Another study of 104 male patients admitted to the hospital with congestive heart failure revealed a mortality rate of 52% after five years. The strongest predictors of survival were left ventricular (LV) ejection fraction and maximal oxygen uptake during exercise 40.

In a series of 42 patients with Chagas' heart disease in the USA, 11 deaths occurred during a mean follow-up of nearly five years, always in association with global or regional LV dysfunction. Established or developing heart failure was a strong predictor of mortality, but, quite surprisingly, not aborted sudden death or the presence of sustained ventricular tachycardia 8. These results conflict with the evidence that ventricular tachycardia detected during exercise testing is a marker of increased risk of sudden death in 44 chagasic patients followed for a mean period of two years 41. This discrepancy is likely related to the fact that both studies are fraught with the same limitation of small numbers and a relatively short follow-up.

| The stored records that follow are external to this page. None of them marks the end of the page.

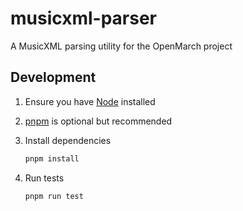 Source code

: # musicxml-parser

A MusicXML parsing utility for the OpenMarch project

## Development

1. Ensure you have [Node](https://nodejs.org/en/download) installed
1. [pnpm](https://pnpm.io/installation) is optional but recommended
1. Install dependencies

   ```bash
   pnpm install
   ```

1. Run tests

   ```bash
   pnpm run test
   ```
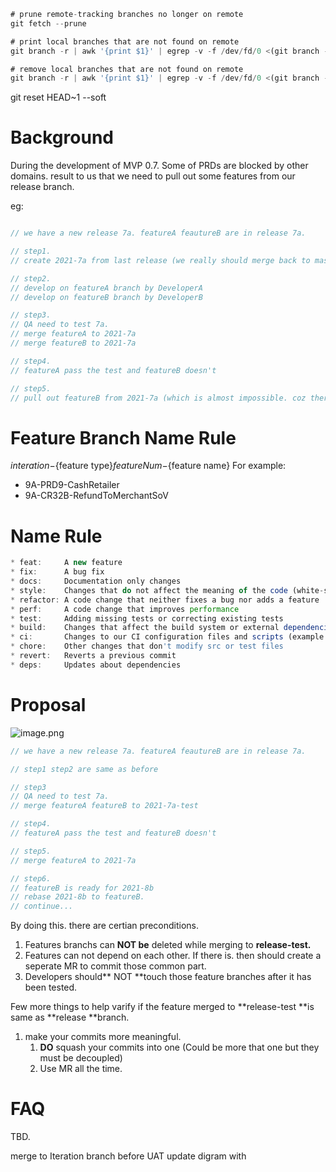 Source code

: 
```javascript
# prune remote-tracking branches no longer on remote
git fetch --prune

# print local branches that are not found on remote
git branch -r | awk '{print $1}' | egrep -v -f /dev/fd/0 <(git branch -vv | grep origin) | awk '{print $1}'

# remove local branches that are not found on remote
git branch -r | awk '{print $1}' | egrep -v -f /dev/fd/0 <(git branch -vv | grep origin) | awk '{print $1}' | xargs git branch -d
```
git reset HEAD~1 --soft

# Background
During the development of MVP 0.7. Some of PRDs are blocked by other domains. result to us that we need to pull out some features from our release branch. 

eg:
```javascript

// we have a new release 7a. featureA feautureB are in release 7a.

// step1. 
// create 2021-7a from last release (we really should merge back to master. BTW)eg: 2021-6b

// step2. 
// develop on featureA branch by DeveloperA
// develop on featureB branch by DeveloperB

// step3.
// QA need to test 7a. 
// merge featureA to 2021-7a
// merge featureB to 2021-7a

// step4. 
// featureA pass the test and featureB doesn't

// step5. 
// pull out featureB from 2021-7a (which is almost impossible. coz there may featureC featureD depend on featureB)

```

# Feature Branch Name Rule
${interation}-${feature type}${feature Num}-${feature name}
For example:

- 9A-PRD9-CashRetailer 
- 9A-CR32B-RefundToMerchantSoV 

# Name Rule
```javascript
* feat:     A new feature
* fix:      A bug fix
* docs:     Documentation only changes
* style:    Changes that do not affect the meaning of the code (white-space, formatting, missing semi-colons, etc)
* refactor: A code change that neither fixes a bug nor adds a feature
* perf:     A code change that improves performance
* test:     Adding missing tests or correcting existing tests
* build:    Changes that affect the build system or external dependencies (scopes: gulp, npm)
* ci:       Changes to our CI configuration files and scripts (example scopes: Travis, Gitlabs)
* chore:    Other changes that don't modify src or test files
* revert:   Reverts a previous commit
* deps:     Updates about dependencies
```

# Proposal
![image.png](https://cdn.nlark.com/yuque/0/2021/png/991609/1630996320159-b80a7ec5-4d14-4469-aa62-b30c8eda2313.png#averageHue=%23f6f5f4&clientId=ubbb4d41d-bf8c-4&from=drop&id=ucb75e45c&originHeight=756&originWidth=744&originalType=binary&ratio=1&rotation=0&showTitle=false&size=96107&status=done&style=none&taskId=u97c34cf6-bd5d-47ab-ac6a-88732551402&title=)

```javascript
// we have a new release 7a. featureA feautureB are in release 7a.

// step1 step2 are same as before

// step3 
// QA need to test 7a. 
// merge featureA featureB to 2021-7a-test

// step4. 
// featureA pass the test and featureB doesn't

// step5.
// merge featureA to 2021-7a

// step6.
// featureB is ready for 2021-8b
// rebase 2021-8b to featureB.
// continue...
```

By doing this. there are certian preconditions. 

1. Features branchs can **NOT be** deleted while merging to **release-test.**
2. Features can not depend on each other. If there is. then should create a seperate MR to commit those common part.
3. Developers should** NOT **touch those feature branches after it has been tested.


Few more things to help varify if the feature merged to **release-test **is same as **release **branch.

1. make your commits more meaningful. 
   1. **DO** squash your commits into one (Could be more that one but they must be decoupled)
   2. Use MR all the time. 
# 
# FAQ
TBD.

merge to Iteration branch before UAT
update digram with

In summary, there is substantial evidence that the most important prognostic factor in established Chagas' heart disease is the degree of myocardial dysfunction. Once overt cardiac failure is manifest, the prognosis is bleak, similarly to that reported in the heart failure Framingham cohorts, with mortality rates approaching 50% in four years. It is possible - but by no means proven by good evidence - that sudden death and related ventricular arrhythmias may play a more prominent role in mortality due to Chagas' disease than in heart failure due to other etiologies 7.

 

Clinical features of Chagas' heart disease

Following inoculation by the etiologic agent, there is an incubation period of approximately 7 to 10 days. Local skin or mucosa swelling produces the typical entry lesions known as chagomas (including the nonspecific Romaña's sign).

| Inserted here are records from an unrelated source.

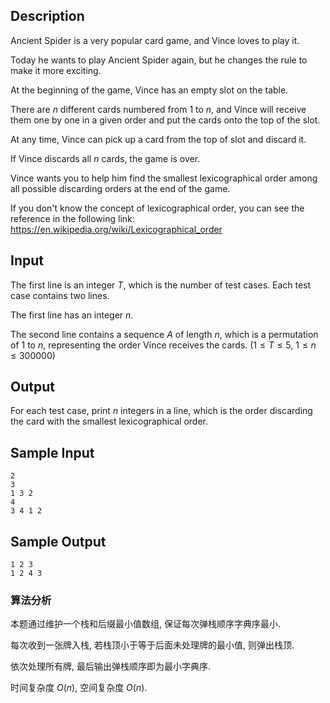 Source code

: ## Description

Ancient Spider is a very popular card game, and Vince loves to play it.

Today he wants to play Ancient Spider again, but he changes the rule to make it more exciting.

At the beginning of the game, Vince has an empty slot on the table.


There are $n$ different cards numbered from $1$ to $n$, and Vince will receive them one by one in a given order and put the cards onto the top of the slot.

At any time, Vince can pick up a card from the top of slot and discard it.

If Vince discards all $n$ cards, the game is over.

Vince wants you to help him find the smallest lexicographical order among all possible discarding orders at the end of the game.

If you don't know the concept of lexicographical order, you can see the reference in the following link: <https://en.wikipedia.org/wiki/Lexicographical_order>

## Input

The first line is an integer $T$, which is the number of test cases. Each test case contains two lines.

The first line has an integer $n$.

The second line contains a sequence $A$ of length $n$, which is a permutation of $1$ to $n$, representing the order Vince receives the cards. $(1\leq T\leq 5,\ 1\leq n\leq 300000)$

## Output

For each test case, print $n$ integers in a line, which is the order discarding the card with the smallest lexicographical order.

## Sample Input

``` log
2
3
1 3 2
4
3 4 1 2
```

## Sample Output

``` log
1 2 3
1 2 4 3
```

### 算法分析

本题通过维护一个栈和后缀最小值数组, 保证每次弹栈顺序字典序最小.

每次收到一张牌入栈, 若栈顶小于等于后面未处理牌的最小值, 则弹出栈顶.

依次处理所有牌, 最后输出弹栈顺序即为最小字典序.

时间复杂度 $O(n)$, 空间复杂度 $O(n)$.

Cardiac abnormalities are always present in all stages of Chagas' disease, but, characteristically, in the acute phase, there is a striking discrepancy between the severity of the myocarditis and the paucity of its clinical expression 7. General infective signs of disease (fever, myalgia, sweating, hepatosplenomegaly) at this stage are usually accompanied by nonspecific laboratory findings: leukocytosis with an absolute increase in lymphocyte count, chest X-rays cardiomegaly and ECG changes (sinus tachycardia, ventricular ectopic beats, low voltage, diffuse ST-T alterations, first degree atrioventricular block). Serologic tests for T. cruzi infection are usually negative during the first weeks, but circulating parasites may be detected by xenodiagnosis. The diagnosis of acute Chagas' disease due to blood transfusion requires a high level of awareness, particularly in nonendemic areas 42. This notion also applies regarding the problem of recognizing recrudescence of Chagas' disease in immuno-compromised patients who have the chronic form 42.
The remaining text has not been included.